About this task: The result should be a full, exact repeat of the entries, free of pictures.

Provided records:

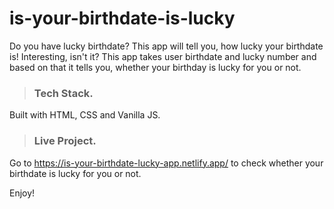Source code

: # **is-your-birthdate-is-lucky**
Do you have lucky birthdate? This app will tell you, how lucky your birthdate is! Interesting, isn't it? This app takes user birthdate and lucky number and based on that it tells you, whether your birthday is lucky for you or not. 

>### Tech Stack.

Built with HTML, CSS and Vanilla JS.

>### Live Project.

Go to https://is-your-birthdate-lucky-app.netlify.app/ to check whether your birthdate is lucky for you or not.

Enjoy!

Answer:
Source code

: # **is-your-birthdate-is-lucky**
Do you have lucky birthdate? This app will tell you, how lucky your birthdate is! Interesting, isn't it? This app takes user birthdate and lucky number and based on that it tells you, whether your birthday is lucky for you or not. 

>### Tech Stack.

Built with HTML, CSS and Vanilla JS.

>### Live Project.

Go to https://is-your-birthdate-lucky-app.netlify.app/ to check whether your birthdate is lucky for you or not.

Enjoy!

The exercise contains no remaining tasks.